> Work required
Whenever a line of the records below contains the word "nasm", copy that line.

Items from a dataset
◆ ◆ ◆ ◆ ◆ ◆ ◆

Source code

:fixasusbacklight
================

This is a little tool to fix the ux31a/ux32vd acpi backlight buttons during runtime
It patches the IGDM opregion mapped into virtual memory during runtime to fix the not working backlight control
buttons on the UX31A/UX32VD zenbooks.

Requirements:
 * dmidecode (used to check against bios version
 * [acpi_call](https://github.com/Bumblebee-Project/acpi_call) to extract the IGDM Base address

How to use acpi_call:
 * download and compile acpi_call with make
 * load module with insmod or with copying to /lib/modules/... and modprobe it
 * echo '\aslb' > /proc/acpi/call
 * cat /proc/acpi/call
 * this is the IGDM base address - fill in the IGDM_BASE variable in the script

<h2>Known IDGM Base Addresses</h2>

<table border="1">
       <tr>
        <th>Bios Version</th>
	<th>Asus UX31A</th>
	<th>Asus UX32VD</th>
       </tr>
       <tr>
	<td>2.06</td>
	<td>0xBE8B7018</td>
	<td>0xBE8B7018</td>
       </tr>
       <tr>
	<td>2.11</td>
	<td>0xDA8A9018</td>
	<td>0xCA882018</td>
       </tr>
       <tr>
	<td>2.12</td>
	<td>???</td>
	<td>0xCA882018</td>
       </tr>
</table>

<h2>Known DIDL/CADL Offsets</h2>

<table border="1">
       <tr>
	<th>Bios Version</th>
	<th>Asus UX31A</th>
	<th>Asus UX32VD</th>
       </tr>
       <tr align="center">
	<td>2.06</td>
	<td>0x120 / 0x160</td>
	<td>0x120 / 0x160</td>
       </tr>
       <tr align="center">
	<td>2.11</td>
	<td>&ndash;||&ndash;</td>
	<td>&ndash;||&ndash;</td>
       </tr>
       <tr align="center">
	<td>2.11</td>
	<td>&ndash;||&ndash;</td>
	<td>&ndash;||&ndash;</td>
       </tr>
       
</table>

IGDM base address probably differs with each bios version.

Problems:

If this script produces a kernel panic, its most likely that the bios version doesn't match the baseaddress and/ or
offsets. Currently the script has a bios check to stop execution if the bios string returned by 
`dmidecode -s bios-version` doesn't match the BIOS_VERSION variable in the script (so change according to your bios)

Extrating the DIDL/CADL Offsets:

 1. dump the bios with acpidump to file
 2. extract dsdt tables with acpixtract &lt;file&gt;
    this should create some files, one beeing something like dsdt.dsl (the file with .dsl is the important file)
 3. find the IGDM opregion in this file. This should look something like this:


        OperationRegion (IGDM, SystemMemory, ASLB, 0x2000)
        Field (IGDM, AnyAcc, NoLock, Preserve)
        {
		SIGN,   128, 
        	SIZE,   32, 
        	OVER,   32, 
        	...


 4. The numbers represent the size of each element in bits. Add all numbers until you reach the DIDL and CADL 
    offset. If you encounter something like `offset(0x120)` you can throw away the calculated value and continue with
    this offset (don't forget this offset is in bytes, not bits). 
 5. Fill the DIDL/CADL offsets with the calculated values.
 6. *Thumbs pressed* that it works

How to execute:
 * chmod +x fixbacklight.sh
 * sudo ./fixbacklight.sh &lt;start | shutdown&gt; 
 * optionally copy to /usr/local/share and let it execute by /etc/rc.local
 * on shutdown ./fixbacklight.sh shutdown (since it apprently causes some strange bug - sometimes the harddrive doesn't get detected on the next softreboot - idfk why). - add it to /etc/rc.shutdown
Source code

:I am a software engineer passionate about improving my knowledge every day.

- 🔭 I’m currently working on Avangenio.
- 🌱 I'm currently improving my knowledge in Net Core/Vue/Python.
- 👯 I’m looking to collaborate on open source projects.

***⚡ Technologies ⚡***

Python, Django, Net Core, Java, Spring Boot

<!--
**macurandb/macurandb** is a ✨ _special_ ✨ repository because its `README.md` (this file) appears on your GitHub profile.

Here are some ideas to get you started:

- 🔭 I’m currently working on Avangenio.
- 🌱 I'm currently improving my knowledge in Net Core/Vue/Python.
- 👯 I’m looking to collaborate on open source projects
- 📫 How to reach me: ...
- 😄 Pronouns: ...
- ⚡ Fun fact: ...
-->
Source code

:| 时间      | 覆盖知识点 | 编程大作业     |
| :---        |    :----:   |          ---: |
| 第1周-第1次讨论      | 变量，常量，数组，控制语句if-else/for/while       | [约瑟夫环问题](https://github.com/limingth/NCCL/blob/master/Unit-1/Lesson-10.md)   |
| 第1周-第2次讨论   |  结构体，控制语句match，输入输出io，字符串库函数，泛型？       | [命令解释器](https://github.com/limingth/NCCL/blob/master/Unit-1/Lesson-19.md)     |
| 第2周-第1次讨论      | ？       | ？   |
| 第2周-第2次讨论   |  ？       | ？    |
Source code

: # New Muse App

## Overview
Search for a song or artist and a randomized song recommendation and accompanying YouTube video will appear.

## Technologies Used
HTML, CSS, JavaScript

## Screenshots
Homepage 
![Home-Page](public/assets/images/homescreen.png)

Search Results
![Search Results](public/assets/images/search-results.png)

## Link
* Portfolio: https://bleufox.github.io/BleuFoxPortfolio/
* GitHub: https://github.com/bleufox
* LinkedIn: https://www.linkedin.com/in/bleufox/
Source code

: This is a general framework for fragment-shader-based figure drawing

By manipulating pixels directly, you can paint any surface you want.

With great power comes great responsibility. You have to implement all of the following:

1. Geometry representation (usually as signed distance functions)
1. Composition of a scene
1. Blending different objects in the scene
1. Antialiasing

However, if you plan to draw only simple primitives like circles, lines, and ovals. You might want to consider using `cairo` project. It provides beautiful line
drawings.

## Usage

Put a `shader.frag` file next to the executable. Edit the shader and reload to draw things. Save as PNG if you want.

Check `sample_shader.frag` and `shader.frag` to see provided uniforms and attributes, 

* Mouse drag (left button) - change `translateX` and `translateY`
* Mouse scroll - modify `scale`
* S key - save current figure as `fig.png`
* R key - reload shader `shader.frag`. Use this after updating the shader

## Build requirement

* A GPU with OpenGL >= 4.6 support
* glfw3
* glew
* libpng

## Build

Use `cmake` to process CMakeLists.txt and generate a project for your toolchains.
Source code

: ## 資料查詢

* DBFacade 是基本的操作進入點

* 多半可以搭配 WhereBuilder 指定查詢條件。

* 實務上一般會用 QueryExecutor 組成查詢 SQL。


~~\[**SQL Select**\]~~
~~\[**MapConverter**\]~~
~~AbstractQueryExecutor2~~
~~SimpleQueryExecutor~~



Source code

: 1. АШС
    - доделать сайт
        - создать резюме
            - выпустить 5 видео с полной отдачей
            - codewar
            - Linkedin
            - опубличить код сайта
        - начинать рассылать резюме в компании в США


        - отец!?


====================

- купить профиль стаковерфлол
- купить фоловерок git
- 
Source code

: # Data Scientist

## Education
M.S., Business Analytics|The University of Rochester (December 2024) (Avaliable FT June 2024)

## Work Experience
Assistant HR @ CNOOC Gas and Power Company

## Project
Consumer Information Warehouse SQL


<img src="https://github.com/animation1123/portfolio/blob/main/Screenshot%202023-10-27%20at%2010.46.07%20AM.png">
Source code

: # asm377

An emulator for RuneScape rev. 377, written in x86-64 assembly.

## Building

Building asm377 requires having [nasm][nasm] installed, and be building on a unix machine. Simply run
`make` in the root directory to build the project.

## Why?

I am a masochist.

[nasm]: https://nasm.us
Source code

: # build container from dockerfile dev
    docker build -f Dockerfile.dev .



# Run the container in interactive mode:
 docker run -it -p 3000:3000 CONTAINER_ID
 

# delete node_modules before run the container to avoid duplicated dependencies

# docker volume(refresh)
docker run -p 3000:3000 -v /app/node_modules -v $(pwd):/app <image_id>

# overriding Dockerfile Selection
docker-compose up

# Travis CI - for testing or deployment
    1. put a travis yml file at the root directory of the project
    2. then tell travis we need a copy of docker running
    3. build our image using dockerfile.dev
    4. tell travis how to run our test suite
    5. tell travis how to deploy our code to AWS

◆ ◆ ◆ ◆ ◆ ◆ ◆

> Response area
Building asm377 requires having [nasm][nasm] installed, and be building on a unix machine. Simply run
[nasm]: https://nasm.us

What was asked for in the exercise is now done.